* _Work to complete_: Retrieve every line of the data holding the word "populations".

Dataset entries
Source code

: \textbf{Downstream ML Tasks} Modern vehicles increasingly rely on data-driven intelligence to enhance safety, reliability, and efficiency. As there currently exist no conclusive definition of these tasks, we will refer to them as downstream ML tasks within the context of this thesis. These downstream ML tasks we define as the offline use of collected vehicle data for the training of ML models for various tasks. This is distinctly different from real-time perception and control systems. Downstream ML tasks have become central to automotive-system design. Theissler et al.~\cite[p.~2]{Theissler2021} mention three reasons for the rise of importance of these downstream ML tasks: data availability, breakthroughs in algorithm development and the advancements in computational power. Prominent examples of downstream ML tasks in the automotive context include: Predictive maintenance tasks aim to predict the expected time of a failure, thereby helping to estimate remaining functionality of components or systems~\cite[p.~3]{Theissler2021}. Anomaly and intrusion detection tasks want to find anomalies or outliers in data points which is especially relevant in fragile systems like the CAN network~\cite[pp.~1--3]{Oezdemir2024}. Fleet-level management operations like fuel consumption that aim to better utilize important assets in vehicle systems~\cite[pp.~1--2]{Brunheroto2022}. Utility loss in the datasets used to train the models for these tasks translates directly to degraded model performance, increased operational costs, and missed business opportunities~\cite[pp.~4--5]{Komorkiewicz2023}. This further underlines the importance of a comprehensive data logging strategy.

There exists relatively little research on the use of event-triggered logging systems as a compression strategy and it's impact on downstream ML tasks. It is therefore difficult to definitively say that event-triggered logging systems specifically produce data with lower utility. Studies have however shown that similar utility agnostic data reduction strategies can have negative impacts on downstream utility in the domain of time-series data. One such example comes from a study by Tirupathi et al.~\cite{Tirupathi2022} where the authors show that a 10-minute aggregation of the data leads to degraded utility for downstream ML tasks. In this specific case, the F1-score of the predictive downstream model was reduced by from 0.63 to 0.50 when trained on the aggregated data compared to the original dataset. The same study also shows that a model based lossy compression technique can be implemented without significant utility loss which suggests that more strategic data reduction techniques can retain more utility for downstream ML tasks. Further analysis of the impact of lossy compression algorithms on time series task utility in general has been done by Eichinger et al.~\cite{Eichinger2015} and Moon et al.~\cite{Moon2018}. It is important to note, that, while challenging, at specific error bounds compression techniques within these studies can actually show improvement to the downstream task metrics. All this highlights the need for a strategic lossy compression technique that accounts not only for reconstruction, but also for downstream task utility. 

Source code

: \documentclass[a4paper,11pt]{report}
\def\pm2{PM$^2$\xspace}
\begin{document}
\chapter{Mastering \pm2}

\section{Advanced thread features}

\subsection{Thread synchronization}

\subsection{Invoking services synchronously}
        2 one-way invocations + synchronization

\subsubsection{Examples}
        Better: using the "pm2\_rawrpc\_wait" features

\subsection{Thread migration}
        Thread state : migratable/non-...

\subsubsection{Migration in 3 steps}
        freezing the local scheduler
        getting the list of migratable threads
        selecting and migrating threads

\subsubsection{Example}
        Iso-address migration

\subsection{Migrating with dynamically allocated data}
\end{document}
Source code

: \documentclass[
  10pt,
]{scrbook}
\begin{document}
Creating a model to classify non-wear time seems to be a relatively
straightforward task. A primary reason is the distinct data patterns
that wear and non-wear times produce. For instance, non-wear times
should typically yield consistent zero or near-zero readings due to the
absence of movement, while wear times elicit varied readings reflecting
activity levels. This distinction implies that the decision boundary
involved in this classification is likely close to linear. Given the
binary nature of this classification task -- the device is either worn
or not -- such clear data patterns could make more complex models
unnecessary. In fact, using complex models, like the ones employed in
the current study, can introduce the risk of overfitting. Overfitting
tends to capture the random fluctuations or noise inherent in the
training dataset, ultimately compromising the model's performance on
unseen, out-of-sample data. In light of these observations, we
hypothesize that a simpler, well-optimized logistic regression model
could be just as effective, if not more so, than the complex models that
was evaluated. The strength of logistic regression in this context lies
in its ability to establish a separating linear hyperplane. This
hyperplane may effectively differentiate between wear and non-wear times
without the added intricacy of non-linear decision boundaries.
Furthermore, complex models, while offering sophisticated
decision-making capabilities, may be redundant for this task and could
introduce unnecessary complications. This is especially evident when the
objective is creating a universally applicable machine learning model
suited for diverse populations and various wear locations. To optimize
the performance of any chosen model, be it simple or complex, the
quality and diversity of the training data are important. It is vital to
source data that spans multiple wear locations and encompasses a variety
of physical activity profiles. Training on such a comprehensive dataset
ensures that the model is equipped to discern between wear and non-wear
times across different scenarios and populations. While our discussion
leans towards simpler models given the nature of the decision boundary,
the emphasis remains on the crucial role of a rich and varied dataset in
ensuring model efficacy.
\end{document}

* _Output below_:
suited for diverse populations and various wear locations. To optimize
times across different scenarios and populations. While our discussion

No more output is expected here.